*The task:*
All the data below goes into the copy word for word, but the pictures don't.

─── Dataset content

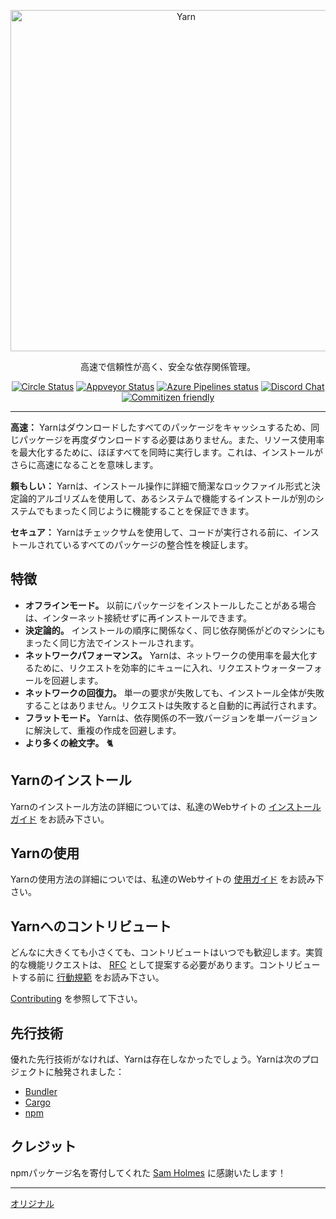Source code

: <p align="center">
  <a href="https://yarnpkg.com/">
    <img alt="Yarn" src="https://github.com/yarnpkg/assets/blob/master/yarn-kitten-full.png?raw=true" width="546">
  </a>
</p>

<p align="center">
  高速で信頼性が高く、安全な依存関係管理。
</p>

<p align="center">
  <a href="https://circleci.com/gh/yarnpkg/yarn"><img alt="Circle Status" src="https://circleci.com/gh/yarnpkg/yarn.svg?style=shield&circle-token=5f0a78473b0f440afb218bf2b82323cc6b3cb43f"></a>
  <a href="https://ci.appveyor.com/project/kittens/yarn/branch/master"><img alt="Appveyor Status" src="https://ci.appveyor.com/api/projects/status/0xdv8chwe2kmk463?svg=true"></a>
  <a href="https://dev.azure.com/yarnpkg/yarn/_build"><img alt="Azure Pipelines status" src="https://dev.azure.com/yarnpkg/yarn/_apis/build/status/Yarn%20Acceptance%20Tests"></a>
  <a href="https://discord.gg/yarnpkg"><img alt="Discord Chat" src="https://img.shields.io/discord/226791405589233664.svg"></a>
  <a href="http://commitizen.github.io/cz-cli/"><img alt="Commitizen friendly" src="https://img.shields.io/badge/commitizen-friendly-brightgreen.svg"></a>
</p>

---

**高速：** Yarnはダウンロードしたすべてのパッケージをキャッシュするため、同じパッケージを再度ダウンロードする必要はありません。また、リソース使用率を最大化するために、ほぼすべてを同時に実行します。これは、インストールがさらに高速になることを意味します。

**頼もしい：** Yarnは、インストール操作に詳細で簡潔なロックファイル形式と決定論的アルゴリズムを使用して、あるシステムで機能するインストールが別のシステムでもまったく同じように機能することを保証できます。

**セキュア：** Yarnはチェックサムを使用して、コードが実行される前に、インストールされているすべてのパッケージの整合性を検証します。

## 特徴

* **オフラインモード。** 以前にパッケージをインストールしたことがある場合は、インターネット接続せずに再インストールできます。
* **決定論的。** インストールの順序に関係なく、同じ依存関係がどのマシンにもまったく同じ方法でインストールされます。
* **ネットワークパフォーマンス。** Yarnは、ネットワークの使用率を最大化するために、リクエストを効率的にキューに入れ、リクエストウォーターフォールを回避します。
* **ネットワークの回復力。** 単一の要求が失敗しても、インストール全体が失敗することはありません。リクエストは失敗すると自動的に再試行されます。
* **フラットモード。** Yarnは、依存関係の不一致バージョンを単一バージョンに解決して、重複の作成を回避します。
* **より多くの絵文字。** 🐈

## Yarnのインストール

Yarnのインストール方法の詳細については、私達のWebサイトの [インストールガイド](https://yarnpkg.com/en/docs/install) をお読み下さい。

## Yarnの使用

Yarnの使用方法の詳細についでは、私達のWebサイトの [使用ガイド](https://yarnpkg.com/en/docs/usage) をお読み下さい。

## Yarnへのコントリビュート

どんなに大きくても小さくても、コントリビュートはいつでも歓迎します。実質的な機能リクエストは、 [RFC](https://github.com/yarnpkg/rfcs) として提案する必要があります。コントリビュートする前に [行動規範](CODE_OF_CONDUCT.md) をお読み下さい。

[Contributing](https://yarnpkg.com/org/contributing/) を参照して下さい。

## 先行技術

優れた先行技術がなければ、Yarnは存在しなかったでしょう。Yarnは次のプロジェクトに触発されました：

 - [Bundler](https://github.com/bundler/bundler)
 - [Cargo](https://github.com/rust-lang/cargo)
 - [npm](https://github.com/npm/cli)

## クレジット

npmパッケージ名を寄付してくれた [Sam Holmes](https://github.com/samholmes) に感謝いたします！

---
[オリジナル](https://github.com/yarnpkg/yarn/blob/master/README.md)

──────

*Answer to this exercise:*
Source code

: <p align="center">
  <a href="https://yarnpkg.com/">
    <img alt="Yarn" src="https://github.com/yarnpkg/assets/blob/master/yarn-kitten-full.png?raw=true" width="546">
  </a>
</p>

<p align="center">
  高速で信頼性が高く、安全な依存関係管理。
</p>

<p align="center">
  <a href="https://circleci.com/gh/yarnpkg/yarn"><img alt="Circle Status" src="https://circleci.com/gh/yarnpkg/yarn.svg?style=shield&circle-token=5f0a78473b0f440afb218bf2b82323cc6b3cb43f"></a>
  <a href="https://ci.appveyor.com/project/kittens/yarn/branch/master"><img alt="Appveyor Status" src="https://ci.appveyor.com/api/projects/status/0xdv8chwe2kmk463?svg=true"></a>
  <a href="https://dev.azure.com/yarnpkg/yarn/_build"><img alt="Azure Pipelines status" src="https://dev.azure.com/yarnpkg/yarn/_apis/build/status/Yarn%20Acceptance%20Tests"></a>
  <a href="https://discord.gg/yarnpkg"><img alt="Discord Chat" src="https://img.shields.io/discord/226791405589233664.svg"></a>
  <a href="http://commitizen.github.io/cz-cli/"><img alt="Commitizen friendly" src="https://img.shields.io/badge/commitizen-friendly-brightgreen.svg"></a>
</p>

---

**高速：** Yarnはダウンロードしたすべてのパッケージをキャッシュするため、同じパッケージを再度ダウンロードする必要はありません。また、リソース使用率を最大化するために、ほぼすべてを同時に実行します。これは、インストールがさらに高速になることを意味します。

**頼もしい：** Yarnは、インストール操作に詳細で簡潔なロックファイル形式と決定論的アルゴリズムを使用して、あるシステムで機能するインストールが別のシステムでもまったく同じように機能することを保証できます。

**セキュア：** Yarnはチェックサムを使用して、コードが実行される前に、インストールされているすべてのパッケージの整合性を検証します。

## 特徴

* **オフラインモード。** 以前にパッケージをインストールしたことがある場合は、インターネット接続せずに再インストールできます。
* **決定論的。** インストールの順序に関係なく、同じ依存関係がどのマシンにもまったく同じ方法でインストールされます。
* **ネットワークパフォーマンス。** Yarnは、ネットワークの使用率を最大化するために、リクエストを効率的にキューに入れ、リクエストウォーターフォールを回避します。
* **ネットワークの回復力。** 単一の要求が失敗しても、インストール全体が失敗することはありません。リクエストは失敗すると自動的に再試行されます。
* **フラットモード。** Yarnは、依存関係の不一致バージョンを単一バージョンに解決して、重複の作成を回避します。
* **より多くの絵文字。** 🐈

## Yarnのインストール

Yarnのインストール方法の詳細については、私達のWebサイトの [インストールガイド](https://yarnpkg.com/en/docs/install) をお読み下さい。

## Yarnの使用

Yarnの使用方法の詳細についでは、私達のWebサイトの [使用ガイド](https://yarnpkg.com/en/docs/usage) をお読み下さい。

## Yarnへのコントリビュート

どんなに大きくても小さくても、コントリビュートはいつでも歓迎します。実質的な機能リクエストは、 [RFC](https://github.com/yarnpkg/rfcs) として提案する必要があります。コントリビュートする前に [行動規範](CODE_OF_CONDUCT.md) をお読み下さい。

[Contributing](https://yarnpkg.com/org/contributing/) を参照して下さい。

## 先行技術

優れた先行技術がなければ、Yarnは存在しなかったでしょう。Yarnは次のプロジェクトに触発されました：

 - [Bundler](https://github.com/bundler/bundler)
 - [Cargo](https://github.com/rust-lang/cargo)
 - [npm](https://github.com/npm/cli)

## クレジット

npmパッケージ名を寄付してくれた [Sam Holmes](https://github.com/samholmes) に感謝いたします！

---
[オリジナル](https://github.com/yarnpkg/yarn/blob/master/README.md)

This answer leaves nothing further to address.